How much time is it taking?

 

Also please check the datatype of the tables , it seems that teradata need to convert the values to float before joining . Datatype conversion also take times if we have huge amount of data ( although in this case you have only 1 shipment_no)

 

 (
         pdata.t7.Org_Type_Id (FLOAT, FORMAT
         '-9.99999999999999E-999')(FLOAT)). 

  ((pmart_st.calc_param.Param_Value (FLOAT, FORMAT

         '-9.99999999999999E-999'))<> 0.00000000000000E 000 )))"),

 

 Spool 16 and Spool 17 are

         joined using a merge join, with a join condition of (
         "(Param_Value (FLOAT, FORMAT '-9.99999999999999E-999'))=
         (Org_Cd)"). 

 

 ((pdata.pst_scan.Scan_Type (FLOAT,

          FORMAT '-9.99999999999999E-999'))= 1.00000000000000E 001)")

Regards
Chanchal Preet Singh

Qaisar Kiani 337 posts Joined 11/05
18 Jul 2012

I can see a lot of 'low confidence' and 'no confidence' clauses in the EXPLAIN PLAN... Have the STATS been collected on the joining column and index columns?

dnoeth 4628 posts Joined 11/04
18 Jul 2012

As already mentioned, Scan_Type/Org_Cd/Param_Value/Org_Type_Id seem to be CHARs, but you compare them to numeric values, resulting in unneccessary type casts. And those type cast might be another reason why the confidence level is low, they prevent the evaluation of existing statistics.

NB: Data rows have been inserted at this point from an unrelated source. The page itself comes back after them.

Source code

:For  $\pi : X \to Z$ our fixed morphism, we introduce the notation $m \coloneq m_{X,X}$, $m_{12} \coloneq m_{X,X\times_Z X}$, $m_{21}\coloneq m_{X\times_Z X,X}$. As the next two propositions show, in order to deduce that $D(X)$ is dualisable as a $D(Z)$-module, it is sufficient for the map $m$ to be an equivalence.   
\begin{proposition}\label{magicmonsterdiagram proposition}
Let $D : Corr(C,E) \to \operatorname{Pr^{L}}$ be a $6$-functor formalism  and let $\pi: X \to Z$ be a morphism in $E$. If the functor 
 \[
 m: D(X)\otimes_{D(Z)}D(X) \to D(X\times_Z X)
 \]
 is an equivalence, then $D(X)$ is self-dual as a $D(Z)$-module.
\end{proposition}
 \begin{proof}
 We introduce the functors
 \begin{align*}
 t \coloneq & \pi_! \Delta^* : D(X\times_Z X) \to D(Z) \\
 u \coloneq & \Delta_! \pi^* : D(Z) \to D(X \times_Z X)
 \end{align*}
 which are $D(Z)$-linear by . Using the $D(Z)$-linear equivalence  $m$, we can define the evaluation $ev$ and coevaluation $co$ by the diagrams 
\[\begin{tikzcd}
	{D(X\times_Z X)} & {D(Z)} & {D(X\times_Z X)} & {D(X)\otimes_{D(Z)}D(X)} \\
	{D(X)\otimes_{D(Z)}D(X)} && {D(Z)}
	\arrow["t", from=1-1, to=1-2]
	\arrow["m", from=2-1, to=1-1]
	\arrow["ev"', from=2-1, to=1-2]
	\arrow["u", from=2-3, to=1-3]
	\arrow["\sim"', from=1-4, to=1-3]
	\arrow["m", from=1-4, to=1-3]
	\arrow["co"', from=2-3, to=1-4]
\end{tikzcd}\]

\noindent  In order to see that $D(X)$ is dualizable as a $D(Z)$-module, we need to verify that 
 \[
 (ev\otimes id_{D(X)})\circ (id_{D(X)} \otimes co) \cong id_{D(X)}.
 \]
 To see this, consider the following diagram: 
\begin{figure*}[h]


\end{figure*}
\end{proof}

According to explain the steps consuming most of the estimated time are 7 and 8.2, both doing a Single AMP PI access, but using "all partitions", which could be quite slow if the number of partitions is large.

 

And the t3 Derived Table can probably be simplified (untested):

        SELECT
             shipment_no
            ,coalesce(MIN(case when scan_type=10 then scan_tm end), timestamp '1900-01-01 01:01:01')
             - coalesce(MIN(case when scan_type=14 then scan_tm end), timestamp '1900-01-01 01:01:01') HOUR(4) AS req_tm
        FROM
        pdata.pst_scan
        WHERE shipment_no='1200529372042'
        GROUP BY 1

Btw, this calculation will fail if only one of the timestamps defaults to '1900-01-01 01:01:01', because HOUR(4) will overflow.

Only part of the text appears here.